Herbaciarnia Czajnik - Gliwice

Herbata odgrywa w moim życiu bardzo ważną rolę. Piję ją codziennie w domu. Jednak od czasu do czasu, warto poświęcić chwilę na to, aby móc degustować ją w innym miejscu, zwykle bardzo klimatycznym, odmiennym od zacisza domowego. Z pewnością takim miejscem jest herbaciarnia Czajnik w Gliwicach, przy ulicy Fredry 4. 

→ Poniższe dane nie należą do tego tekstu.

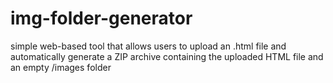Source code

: # img-folder-generator
simple web-based tool that allows users to upload an .html file and automatically generate a ZIP archive containing the uploaded HTML file and an empty /images folder

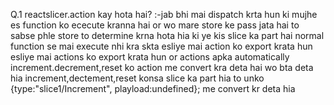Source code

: Q.1 reactslicer.action kay hota hai?
:-jab bhi mai dispatch krta hun ki mujhe es function ko ececute kranna hai or wo mare store ke pass jata hai  to sabse phle store to determine krna hota hia ki ye kis slice ka part hai normal function se mai execute nhi kra skta esliye mai action ko export krata hun esliye mai actions ko export krata hun or actions apka automatically increment.decrement,reset ko action me convert kra deta hai wo bta deta hia increment,dectement,reset konsa slice ka part hia to unko {type:"slice1/Increment", playload:undefined}; me convert kr deta hia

24 września, po wcześniejszej, nieudanej próbie, która zakończyła się fatalnie (złapała nas burza z ogromnymi gromami, która przemoczyła nas do suchej nitki), w końcu udało mi się dotrzeć do tego magicznego miejsca. Wystrój w herbaciarni jest cudowny. Z zewnątrz, herbaciarnia wygląda bardzo niepozornie - jednak czary zaczynają się, kiedy zrobimy pierwszy krok za drzwiami. Znajduje się tam masę podestów, na których możemy poczuć niezwykły klimat. W herbaciarni unosi się przyjemny, orientalny zapach, prawdopodobnie pochodzący z zapalanych kadzidełek. Wybrany podest okazał się strzałem w dziesiątkę. Masę poduszek, na ścianach tkaniny z wzorem słoni - to jest to, czego potrzeba do odpoczynku, przy czarce herbaty. 

 

Bardzo żałuję, że z przyczyn technicznych, nie udało mi się wykonać większej ilości zdjęć, lepszej jakości. Musiałem posłużyć się jedynie aparatem w smartfonie. Jednak nic straconego, ponieważ już teraz pragnę pojechać tam ponownie. 

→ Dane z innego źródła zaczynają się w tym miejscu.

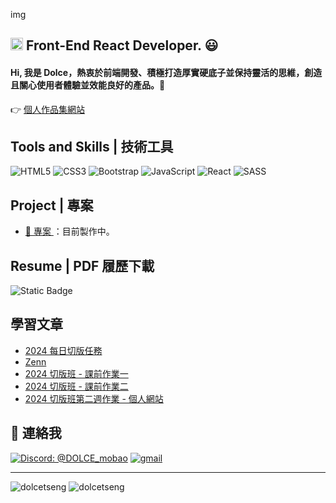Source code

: img

<img src="https://firebasestorage.googleapis.com/v0/b/mobaocoffee.appspot.com/o/dolce-icon.png?alt=media&token=912fb687-58f4-49ef-b70b-40f4a34e504e" width=20px > Front-End React Developer. 😃
---
#### Hi, 我是 Dolce，熱衷於前端開發、積極打造厚實硬底子並保持靈活的思維，創造且關心使用者體驗並效能良好的產品。👋 <br/>

👉 <a href="#"> 個人作品集網站 </a> 

Tools and Skills | 技術工具
---
![HTML5](https://img.shields.io/badge/html5-%23E34F26.svg?style=for-the-badge&logo=html5&logoColor=white)
![CSS3](https://img.shields.io/badge/css3-%231572B6.svg?style=for-the-badge&logo=css3&logoColor=white)
![Bootstrap](https://img.shields.io/badge/bootstrap-%238511FA.svg?style=for-the-badge&logo=bootstrap&logoColor=white)
![JavaScript](https://img.shields.io/badge/javascript-%23323330.svg?style=for-the-badge&logo=javascript&logoColor=%23F7DF1E)
![React](https://img.shields.io/badge/react-%2320232a.svg?style=for-the-badge&logo=react&logoColor=%2361DAFB)
![SASS](https://img.shields.io/badge/SASS-hotpink.svg?style=for-the-badge&logo=SASS&logoColor=white)

Project | 專案
---
* <a href="#">🌱 專案 </a>：目前製作中。

Resume | PDF 履歷下載
---
<img alt="Static Badge" src="https://img.shields.io/badge/DOWNLOAD-8A2BE2">

學習文章
---
* [2024 每日切版任務](https://zenn.dev/chloetseng/articles/2024-layout-course-dailymission)
* [Zenn](https://zenn.dev/chloetseng)
* [2024 切版班 - 課前作業一](https://zenn.dev/chloetseng/articles/51400fd32a4d56)
* [2024 切版班 - 課前作業二](https://zenn.dev/chloetseng/articles/01c7313176ce0d)
* [2024 切版班第二週作業 - 個人網站](https://zenn.dev/chloetseng/articles/0182b6d0b6e464)

💬 連絡我
---
<a href="discordapp.com/users/1218426159423819809"><img src="https://img.shields.io/badge/%40dolce_mobao-Discord-8A2BE2" alt="Discord: @DOLCE_mobao"></a>
<a href="mailto:dolcetseng@gmail.com"><img src="https://img.shields.io/badge/Gmail-D14836?style=for-the-badge&logo=gmail&logoColor=white" alt="gmail" ></a>

---
<img align="top" src="https://github-readme-stats.vercel.app/api?username=dolcetseng&show_icons=true&theme=dark&title_color=d1d5ea&text_color=fcfcfc&border=true&locale=en" alt="dolcetseng" /> <img align="top" src="https://github-readme-stats.vercel.app/api/top-langs?username=dolcetseng&show_icons=true&locale=en&layout=compact&theme=dark" alt="dolcetseng" />

<!--
**ChloeTseng064/ChloeTseng064** is a ✨ _special_ ✨ repository because its `README.md` (this file) appears on your GitHub profile.

Here are some ideas to get you started:

- 🔭 I’m currently working on ...
- 🌱 I’m currently learning ...
- 👯 I’m looking to collaborate on ...
- 🤔 I’m looking for help with ...
- 💬 Ask me about ...
- 📫 How to reach me: ...
- 😄 Pronouns: ...
- ⚡ Fun fact: ...
-->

Herbata, którą degustwałem, okazała się wyjątkowa. Była nią biała, chińska herbata "Snow Buds". Jak powiedział pan herbaciarz, że jest ona czymś pomiędzy Baihao Yinzhen, a klasycznym Pai Mu Tanem. Przyznam szczerze, że pierwsze parzenie, jak dla mnie miało w sobie ogromny temperament. Smak na długo pozostawał w ustach, z wyczuwalną goryczą. Dwa kolejne parzenia, okazały się delikatniejsze od pierwszego, i były równie wyjątkowe. 

Herbaciarnia ta z pewnością jest wyjątkowym miejscem, do którego (jak już wspomniałem) z przyjemnością powrócę. Nie tylko ze względu na klimat, czy pyszną herbatę, ale również dzięki miłej obsłudze. Z tą wycieczką, wiąże się jeszcze jedna istotna rzecz, mianowicie zakup, o którym napiszę w kolejnym poście. 

Dodatkowo, w sąsiedztwie herbaciarni, znajduje się piękny Park Fryderyka Chopina, w którym rosną palmy. Z pewnością jest to związane z znajdującą się w tym parku palmiarnią. Jest to miejsce, w którym równie można odetchnąć oraz mile spędzić czas, a nawet zapomnieć, że jest się dalej na Śląsku.